The caller was a nurse at Mercy Hospital. I spoke to her without
looking away from Orson.
My father was quickly fading. The nurse suggested that I come to his
bedside without delay.
As I put down the phone, Orson approached my chair and rested his burly
black head in my lap. He whimpered softly and nuzzled my hand. He did
not wag his tail.
For a moment I was numb, unable to think or act. The silence of the
house, as deep as water in an oceanic abyss, was a crushing,
immobilizing pressure. Then I phoned Sasha Goodall to ask her to drive
me to the hospital.
Usually she slept from noon until eight o'clock. She spun music in the
dark, from midnight until six o'clock in the morning, on KBAY, the only
radio station in Moonlight Bay. At a few minutes past five on this
March evening, she was most likely sleeping, and I regretted the need
to wake her.
Like sad-eyed Orson, however, Sasha was my friend, to whom I could
always turn. And she was a far better driver than the dog.
She answered on the second ring, with no trace of sleepiness in her
voice. Before I could tell her what had happened, she said, "Chris,
I'm so sorry," as though she had been waiting for this call and as if
in the ringing of her phone she had heard the same ominous note that
Orson and I had heard in mine.
I bit my lip and refused to consider what was coming. As long as Dad
was alive, hope remained that his doctors were wrong. Even at the
eleventh hour, the cancer might go into remission.
I believe in the possibility of miracles.
After all, in spite of my condition, I have lived more than
twenty-eight years, which is a miracle of sorts-although some other
people, seeing my life from outside, might think it a curse.
I believe in the possibility of miracles, but more to the point, I
believe in our need for them.
"I'll be there in five minutes," Sasha promised.

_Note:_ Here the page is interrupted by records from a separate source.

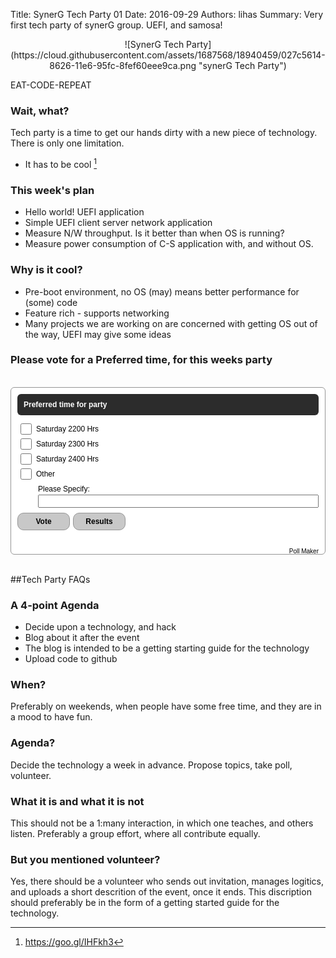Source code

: Title: SynerG Tech Party 01
Date: 2016-09-29
Authors: lihas
Summary: Very first tech party of synerG group. UEFI, and samosa!

<center>
![SynerG Tech Party](https://cloud.githubusercontent.com/assets/1687568/18940459/027c5614-8626-11e6-95fc-8fef60eee9ca.png "synerG Tech Party")
</center>

EAT-CODE-REPEAT

### Wait, what?

Tech party is a time to get our hands dirty with a new piece of technology. There is only one limitation.

* It has to be cool [^1]


### This week's plan

- Hello world! UEFI application
- Simple UEFI client server network application
- Measure N/W throughput. Is it better than when OS is running?
- Measure power consumption of C-S application with, and without OS.

### Why is it cool?

- Pre-boot environment, no OS (may) means better performance for (some) code
- Feature rich - supports networking
- Many projects we are working on are concerned with getting OS out of the way, UEFI may give some ideas

### Please vote for a Preferred time, for this weeks party
<br />
<div id="qp_all829215" style="width:100%;"><STYLE>#qp_main829215 .qp_btna:hover input {background:rgb(150,150,150)!important}</STYLE><div id="qp_main829215" fp='B65946bA-33' results=0 style="border-radius:6px;border:1px solid rgb(150,150,150);margin:0 auto;padding:10px;background:rgb(255,255,255);box-sizing:border-box"><div style="border-radius:6px;font-family:Arial;font-size:12px;font-weight:bold;background-color:rgb(44,44,44);color:rgb(255,255,255);margin-bottom:10px"><div style="padding:10px">Preferred time for party</div></div><form id="qp_form829215" action="//www.poll-maker.com/results829215xB65946bA-33" method="post" target="_blank" style="display:inline;margin:0px;padding:0px"><div style="border-radius:6px"><input type=hidden name="qp_d829215" value="42642.8272685131-42642.827249959"><div style="display:block;font-family:Arial;font-size:12px;color:rgb(0,0,0);padding-top:5px;padding-bottom:5px;clear:both" class="qp_a" onClick="var c=this.getElementsByTagName('INPUT')[0]; if((!event.target?event.srcElement:event.target).tagName!='INPUT'){c.checked=(c.type=='radio'?true:!c.checked)};var i=this.parentNode.parentNode.parentNode.getElementsByTagName('INPUT');for(var k=0;k!=i.length;k=k+1){i[k].parentNode.parentNode.setAttribute('sel',i[k].checked?1:0)}"><span style="display:block;padding-left:30px;cursor:inherit"><input style="float:left;width:18px;margin-left:-25px;margin-top:-2px;padding:0px;height:18px;-webkit-appearance:checkbox;" name="qp_v829215" type="checkbox" value="1" />Saturday 2200 Hrs</span></div><div style="display:block;font-family:Arial;font-size:12px;color:rgb(0,0,0);padding-top:5px;padding-bottom:5px;clear:both" class="qp_a" onClick="var c=this.getElementsByTagName('INPUT')[0]; if((!event.target?event.srcElement:event.target).tagName!='INPUT'){c.checked=(c.type=='radio'?true:!c.checked)};var i=this.parentNode.parentNode.parentNode.getElementsByTagName('INPUT');for(var k=0;k!=i.length;k=k+1){i[k].parentNode.parentNode.setAttribute('sel',i[k].checked?1:0)}"><span style="display:block;padding-left:30px;cursor:inherit"><input style="float:left;width:18px;margin-left:-25px;margin-top:-2px;padding:0px;height:18px;-webkit-appearance:checkbox;" name="qp_v829215" type="checkbox" value="2" />Saturday 2300 Hrs</span></div><div style="display:block;font-family:Arial;font-size:12px;color:rgb(0,0,0);padding-top:5px;padding-bottom:5px;clear:both" class="qp_a" onClick="var c=this.getElementsByTagName('INPUT')[0]; if((!event.target?event.srcElement:event.target).tagName!='INPUT'){c.checked=(c.type=='radio'?true:!c.checked)};var i=this.parentNode.parentNode.parentNode.getElementsByTagName('INPUT');for(var k=0;k!=i.length;k=k+1){i[k].parentNode.parentNode.setAttribute('sel',i[k].checked?1:0)}"><span style="display:block;padding-left:30px;cursor:inherit"><input style="float:left;width:18px;margin-left:-25px;margin-top:-2px;padding:0px;height:18px;-webkit-appearance:checkbox;" name="qp_v829215" type="checkbox" value="3" />Saturday 2400 Hrs</span></div><div style="display:block;font-family:Arial;font-size:12px;color:rgb(0,0,0);padding-top:5px;padding-bottom:5px;clear:both" class="qp_a" onClick="var c=this.getElementsByTagName('INPUT')[0]; if((!event.target?event.srcElement:event.target).tagName!='INPUT'){c.checked=(c.type=='radio'?true:!c.checked)};var i=this.parentNode.parentNode.parentNode.getElementsByTagName('INPUT');for(var k=0;k!=i.length;k=k+1){i[k].parentNode.parentNode.setAttribute('sel',i[k].checked?1:0)}"><span style="display:block;padding-left:30px;cursor:inherit"><input style="float:left;width:18px;margin-left:-25px;margin-top:-2px;padding:0px;height:18px;-webkit-appearance:checkbox;" name="qp_v829215" type="checkbox" value="999" />Other</span></div><div id="qp_ot829215" style="display:block;font-family:Arial;font-size:12px;color:rgb(0,0,0);padding-top:5px;padding-bottom:5px;clear:both"><div style="padding-left:33px">Please Specify: <input style="width:100%;position:relative;top:2px" name='qp_other829215' type=text value=''></div></div></div><div style="clear:both;text-align:left;margin:0 auto 2em auto"><a style="text-decoration:none" class="qp_btna" href="#"><input name="qp_b829215" style="min-width:7em;padding:0.5em;margin-top:5px;margin-right:5px;border-radius:10px;border:1px solid rgb(150,150,150);font-family:Arial;font-size:12px;font-weight:bold;color:rgb(0,0,0);cursor:pointer;cursor:hand;background:rgb(200,200,200)" type="submit" btype="v" value="Vote" /></a><a style="text-decoration:none" class="qp_btna" href="#"><input name="qp_b829215" style="min-width:7em;padding:0.5em;margin-top:5px;margin-right:5px;border-radius:10px;border:1px solid rgb(150,150,150);font-family:Arial;font-size:12px;font-weight:bold;color:rgb(0,0,0);cursor:pointer;cursor:hand;background:rgb(200,200,200)" type="submit" btype="r" value="Results" /></a></div><a id="qp_a829215" style="float:right;font-family:Arial;font-size:10px;color:rgb(0,0,0);text-decoration:none" href="http://www.poll-maker.com">Poll Maker</a></form><div style="display:none"><div id="qp_rp829215" style="font-size:11px;width:5ex;text-align:right;overflow:hidden;position:absolute;right:5px;height:1.5em;line-height:1.5em"></div><div id="qp_rv829215" style="font-size:11px;width:0%;line-height:1.5em;text-align:right;color:#FFF;box-sizing:border-box;padding-right:3px"></div><div id="qp_rb829215" style="font-size:12px;color:rgb(255,255,255);display:block;font-size:12px;padding-right:10px 5px"></div><div id="qp_rva829215" style="background:#006FB9;border-color:#006FB9"></div><div id="qp_rvb829215" style="background:#163463;border-color:#163463"></div><div id="qp_rvc829215" style="background:#5BCFFC;border-color:#1481AB"></div></div></div></div><script src="//scripts.poll-maker.com/3012/scpolls.js" language="javascript"></script>

<br />

##Tech Party FAQs

### A 4-point Agenda

- Decide upon a technology, and hack
- Blog about it after the event
- The blog is intended to be a getting starting guide for the technology
- Upload code to github

### When?

Preferably on weekends, when people have some free time, and they are in a mood to have fun.

### Agenda?

Decide the technology a week in advance. Propose topics, take poll, volunteer.

### What it is and what it is not

This should not be a 1:many interaction, in which one teaches, and others listen. Preferably a group effort, where all contribute equally.

### But you mentioned volunteer?

Yes, there should be a volunteer who sends out invitation, manages logitics, and uploads a short descrition of the event, once it ends. This discription should preferably be in the form of a getting started guide for the technology.


[^1]: https://goo.gl/IHFkh3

At night I could walk to the hospital, but at this hour I would be too
much of a spectacle and in too great a danger if I tried to make the
trip on foot.
"No," I said. "Drive carefully. I'll probably take ten minutes or
more to get ready."
"Love You, Snowman."
"Love You," I replied.
I replaced the cap on the pen with which I had been writing when the
call had come from the hospital, and I put it aside with the yellow
legal-size tablet.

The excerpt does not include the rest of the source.